Explication du poème:
Chen Ziang était un érudit de la dynastie Tang dont les grandes ambitions furent étouffées par une carrière officielle semée d’embûches. Bien qu’animé du désir ardent de servir son pays, il se heurta à d’innombrables obstacles. Lors d’un voyage vers le nord, il gravit la Terrasse de Youzhou (également appelée Tour de Jibei) et, contemplant l’immensité du ciel et de la terre, il songea au passé et au présent. Saisi d’émotion, il composa "Chant de l’Ascension sur la Terrasse de Youzhou." À travers son hommage aux sages d’antan, le poète exprime son amertume de ne pas être reconnu et sa mélancolie face à la brièveté de la vie et à l’incertitude du destin.
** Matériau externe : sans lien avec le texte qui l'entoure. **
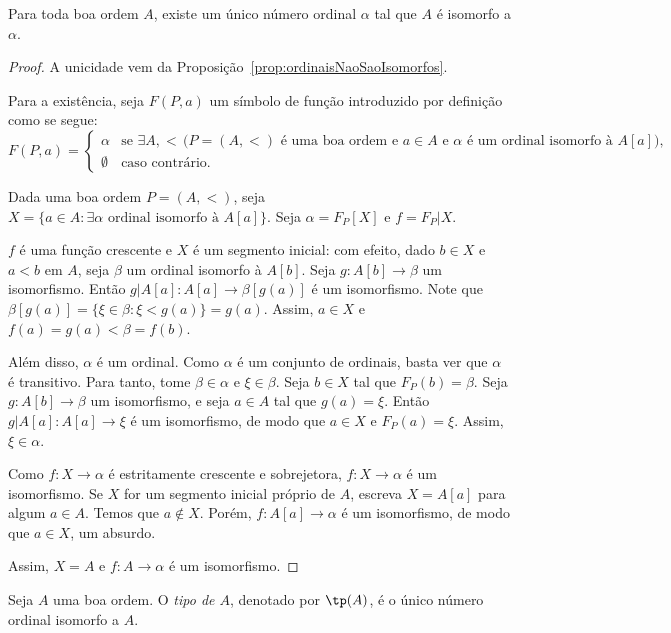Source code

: \begin{theorem}[$\ZFmPI$]\label{thm:boaOrdemEhIsomorfaAOrdinal}
    Para toda boa ordem $A$, existe um único número ordinal $\alpha$ tal que $A$ é isomorfo a $\alpha$.
\end{theorem}
\begin{proof}
    A unicidade vem da Proposição~\ref{prop:ordinaisNaoSaoIsomorfos}.
    
    Para a existência, seja $F(P, a)$ um símbolo de função introduzido por definição como se segue:
    \[
        F(P, a)=\begin{cases}
        \alpha & \text{se } \exists A, <\,\Big(P=(A, <) \text{ é uma boa ordem e } a\in A \text{ e } \alpha \text{ é um ordinal isomorfo à } A[a]\Big),\\
        \emptyset & \text{caso contrário.}
        \end{cases}
    \]

    Dada uma boa ordem $P=(A, <)$, seja $X=\{a \in A : \exists \alpha \text{ ordinal isomorfo à } A[a]\}$.
    Seja $\alpha=F_P[X]$ e $f=F_P|X$.

    $f$ é uma função crescente e $X$ é um segmento inicial:
    com efeito, dado $b \in X$ e $a<b$ em $A$, seja $\beta$ um ordinal isomorfo à $A[b]$.
    Seja $g: A[b]\to \beta$ um isomorfismo.
    Então $g|A[a]: A[a]\to \beta[g(a)]$ é um isomorfismo.
    Note que $\beta[g(a)]=\{\xi \in \beta: \xi<g(a)\}=g(a)$.
    Assim, $a\in X$ e $f(a)=g(a)<\beta=f(b)$.

    Além disso, $\alpha$ é um ordinal.
    Como $\alpha$ é um conjunto de ordinais, basta ver que $\alpha$ é transitivo.
    Para tanto, tome $\beta\in \alpha$ e $\xi\in \beta$.
    Seja $b\in X$ tal que $F_P(b)=\beta$.
    Seja $g: A[b]\to \beta$ um isomorfismo, e seja $a\in A$ tal que $g(a)=\xi$.
    Então $g|A[a]: A[a]\to \xi$ é um isomorfismo, de modo que $a\in X$ e $F_P(a)=\xi$.
    Assim, $\xi\in \alpha$.

    Como $f: X\to \alpha$ é estritamente crescente e sobrejetora, $f: X\to \alpha$ é um isomorfismo.
    Se $X$ for um segmento inicial próprio de $A$, escreva $X=A[a]$ para algum $a\in A$.
    Temos que $a \notin X$.
    Porém, $f:A[a]\to \alpha$ é um isomorfismo, de modo que $a \in X$, um absurdo.

    Assim, $X=A$ e $f: A\to \alpha$ é um isomorfismo.
\end{proof}

\begin{definition}[$\ZFmPI$]\label{def:tipoDeBoaOrdem}
Seja $A$ uma boa ordem.
O \emph{tipo de $A$}, denotado por $\tp(A)$, é o único número ordinal isomorfo a $A$.
\end{definition}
Premier distique: "前不见古人,后不见来者。"
(Regardant vers l’avant, je ne vois aucun sage du passé ; regardant vers l’arrière, je ne trouve aucun souverain éclairé cherchant les talents à venir.)
Ces vers prennent le temps comme fil conducteur, englobant passé et avenir pour exprimer la profonde insatisfaction du poète face à la réalité et son immense sentiment de perte. Il scrute l’histoire, mais ne trouve ni monarques sages d’antan ni souverains avisés dans l’avenir. Cette solitude et cette mélancolie traduisent le ressenti de nombreux talents ignorés par le système féodal.
Deuxième distique: "念天地之悠悠,独怆然而涕下!"
(En songeant à l’immensité infinie de l’univers, je me sens terriblement seul, et une tristesse accablante me submerge tandis que mes larmes coulent sans retenue.)
Le poète se situe dans l’immensité cosmique, ressentant sa propre petitesse et son impuissance. La vastitude du ciel et de la terre contraste avec la fugacité de la vie humaine, accentuant son désespoir d’être méconnu et de ne pouvoir accomplir ses ambitions. Une émotion intense se condense en larmes irrépressibles. Bien que concis, ces vers expriment une puissance émotionnelle saisissante et instaurent une atmosphère profondément mélancolique.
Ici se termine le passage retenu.